It sucks outside right now. And, if you’re like me and living your life AC-free, then it sucks inside, too. I’m not the only one working parked directly in front of a high-powered fan this week: According to Axios Twin Cities, there are 89,000+ homes in Minnesota without AC, with 37,000 of those located in the Twin Cities.

Using data from the U.S. Census Bureau, reporter Kyle Stokes created this interactive map showing hyper-specific AC figures. Turns out downtown Duluth is the least air-conditioned; those cool Lake Superior breezes help keep 49% of the residences there comfortable during warmer months. (Anecdotal counterpoint: Friends of mine who visited the Twin Ports last weekend described the weather as “hot as balls”). 

“Extreme heat has been the nation's deadliest weather hazard for decades, killing more Americans than tornadoes, floods and hurricanes combined,” Stokes writes.

It’s going to become even more hazardous to leave your home in the coming days, as the raging hellfire up in the Superior National Forest has forced the entire freaking Boundary Waters to close for the first time since 2021. Smoke from that situation is expected to start moving south over the next 24 hours, and will likely hit the Twin Cities on Wednesday. The Minnesota Pollution Control Agency has issued an air quality alert for fine particle pollution through Friday.

Headless Man in Sheila Qualls Parade Vehicle Revealed

It's unclear how Michelle Griffith came across this photo on GOP-endorsed gubernatorial candidate Kendall Qualls’s personal Facebook page, but when you start a story with “To whom do those floating arms belong?” we're locked in. According to this wild Minnesota Reformer story, the hands and torso, clad in a “No Apologies” tee, belong to Terencio Safford, who until recently served as political director of Qualls’s campaign.  

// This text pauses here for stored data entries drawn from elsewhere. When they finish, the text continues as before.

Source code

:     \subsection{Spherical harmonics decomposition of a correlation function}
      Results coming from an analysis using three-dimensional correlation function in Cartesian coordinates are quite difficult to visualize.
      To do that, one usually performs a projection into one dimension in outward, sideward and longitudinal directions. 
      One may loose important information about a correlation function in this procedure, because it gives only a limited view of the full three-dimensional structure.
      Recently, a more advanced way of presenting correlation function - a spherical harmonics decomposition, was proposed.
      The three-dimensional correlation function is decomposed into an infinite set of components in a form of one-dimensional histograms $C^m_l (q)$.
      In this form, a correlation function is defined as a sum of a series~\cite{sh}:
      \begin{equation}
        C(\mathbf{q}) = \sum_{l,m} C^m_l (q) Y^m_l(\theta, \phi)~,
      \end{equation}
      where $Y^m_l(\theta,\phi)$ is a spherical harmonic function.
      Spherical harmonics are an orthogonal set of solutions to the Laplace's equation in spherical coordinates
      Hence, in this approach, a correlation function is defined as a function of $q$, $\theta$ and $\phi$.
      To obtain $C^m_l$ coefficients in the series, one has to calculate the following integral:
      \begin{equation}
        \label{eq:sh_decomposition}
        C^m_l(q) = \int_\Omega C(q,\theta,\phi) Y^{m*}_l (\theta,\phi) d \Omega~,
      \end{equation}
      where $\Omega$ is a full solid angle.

Safford was photographed in a Polaris Slingshot with Qualls’s wife, Sheila, at a July 4 parade in Buffalo, Minnesota. He was arrested in that flashy roadster the following day because, after three DWIs, Safford can only operate vehicles equipped with ignition interlock breathalyzer devices. This likely led to someone on Team Qualls deleting his head from the Slingshot pic. Safford's lengthy record also includes six speeding tickets as well as domestic assault and felony burglary convictions, per court docs.

Writes Griffith, “The Qualls campaign says Safford was never paid, which is consistent with campaign finance records. (The Qualls campaign’s fundraising has been lackluster, and just one campaign aide appears to be drawing a salary.)”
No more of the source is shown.